_What the exercise asks_
Among the entries below, please repeat exactly and only the lines from the line containing "The Makefile provides" to the line containing "## 8. Future Enhancements (Post v0.1.0)", both lines included.

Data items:
━━━━━━━━━━━━━━━━━━━━
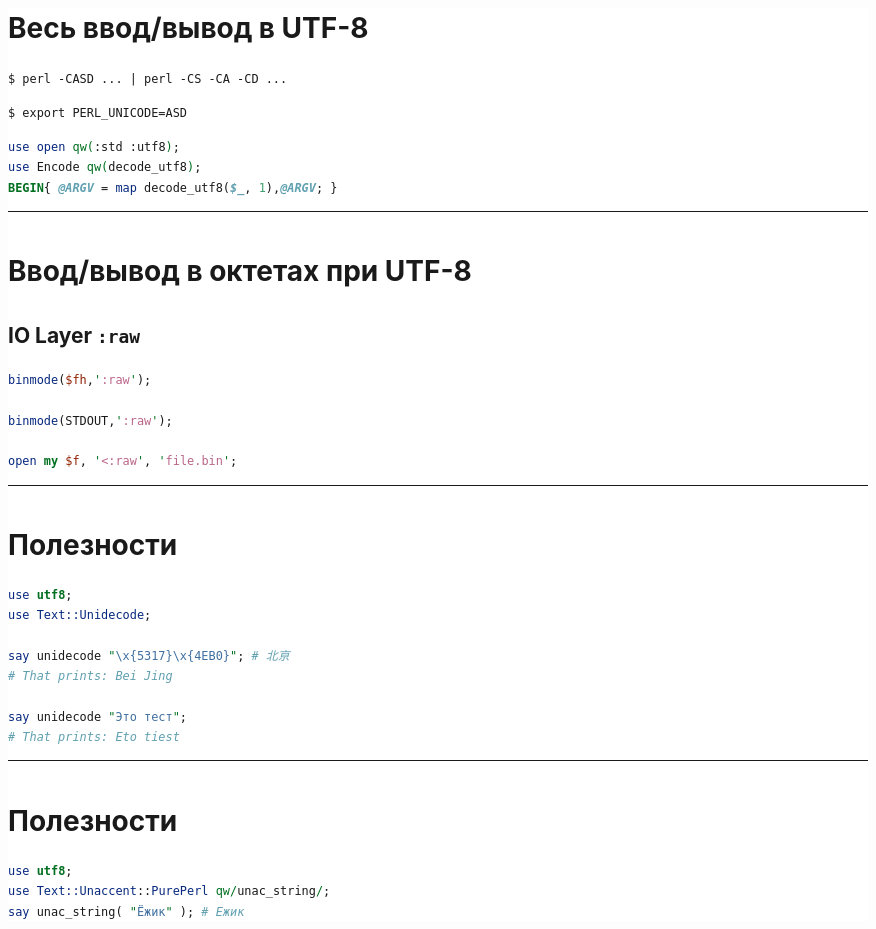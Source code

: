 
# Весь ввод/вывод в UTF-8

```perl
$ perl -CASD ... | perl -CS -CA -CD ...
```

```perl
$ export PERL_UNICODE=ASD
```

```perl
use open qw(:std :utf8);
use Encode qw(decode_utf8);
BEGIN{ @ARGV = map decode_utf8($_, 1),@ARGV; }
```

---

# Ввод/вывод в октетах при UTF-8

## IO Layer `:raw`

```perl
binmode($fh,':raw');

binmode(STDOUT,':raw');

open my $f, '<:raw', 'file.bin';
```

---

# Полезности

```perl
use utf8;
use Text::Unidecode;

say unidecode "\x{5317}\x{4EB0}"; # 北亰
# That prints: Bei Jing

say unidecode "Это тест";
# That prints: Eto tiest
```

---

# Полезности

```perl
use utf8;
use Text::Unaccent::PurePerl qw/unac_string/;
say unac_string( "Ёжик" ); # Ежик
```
━━━━━━━━━━━━━━━━━━━━
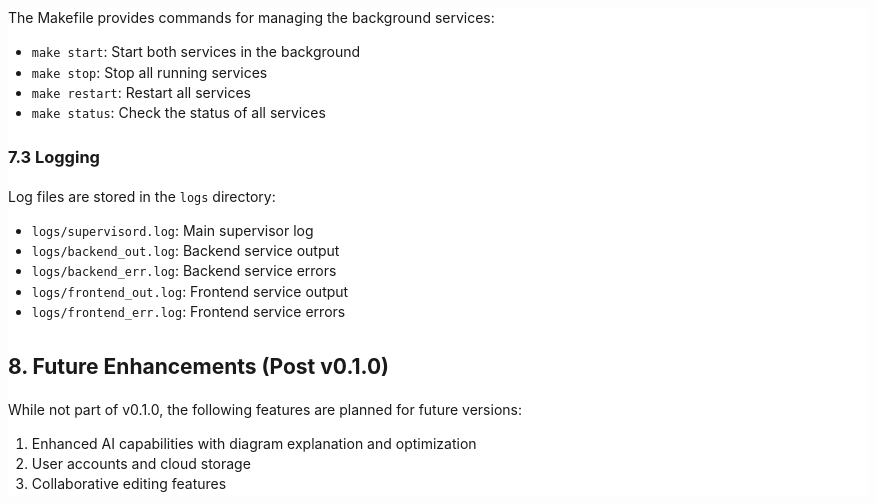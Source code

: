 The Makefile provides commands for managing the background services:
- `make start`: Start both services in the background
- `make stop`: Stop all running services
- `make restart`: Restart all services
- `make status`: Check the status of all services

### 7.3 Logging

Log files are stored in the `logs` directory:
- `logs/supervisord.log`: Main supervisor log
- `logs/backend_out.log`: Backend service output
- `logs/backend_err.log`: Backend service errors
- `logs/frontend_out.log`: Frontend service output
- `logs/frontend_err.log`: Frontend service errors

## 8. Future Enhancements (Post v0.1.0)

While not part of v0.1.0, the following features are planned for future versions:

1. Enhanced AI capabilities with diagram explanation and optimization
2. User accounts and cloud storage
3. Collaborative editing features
━━━━━━━━━━━━━━━━━━━━
_Answer to the exercise_
: The Makefile provides commands for managing the background services:
- `make start`: Start both services in the background
- `make stop`: Stop all running services
- `make restart`: Restart all services
- `make status`: Check the status of all services

### 7.3 Logging

Log files are stored in the `logs` directory:
- `logs/supervisord.log`: Main supervisor log
- `logs/backend_out.log`: Backend service output
- `logs/backend_err.log`: Backend service errors
- `logs/frontend_out.log`: Frontend service output
- `logs/frontend_err.log`: Frontend service errors

## 8. Future Enhancements (Post v0.1.0)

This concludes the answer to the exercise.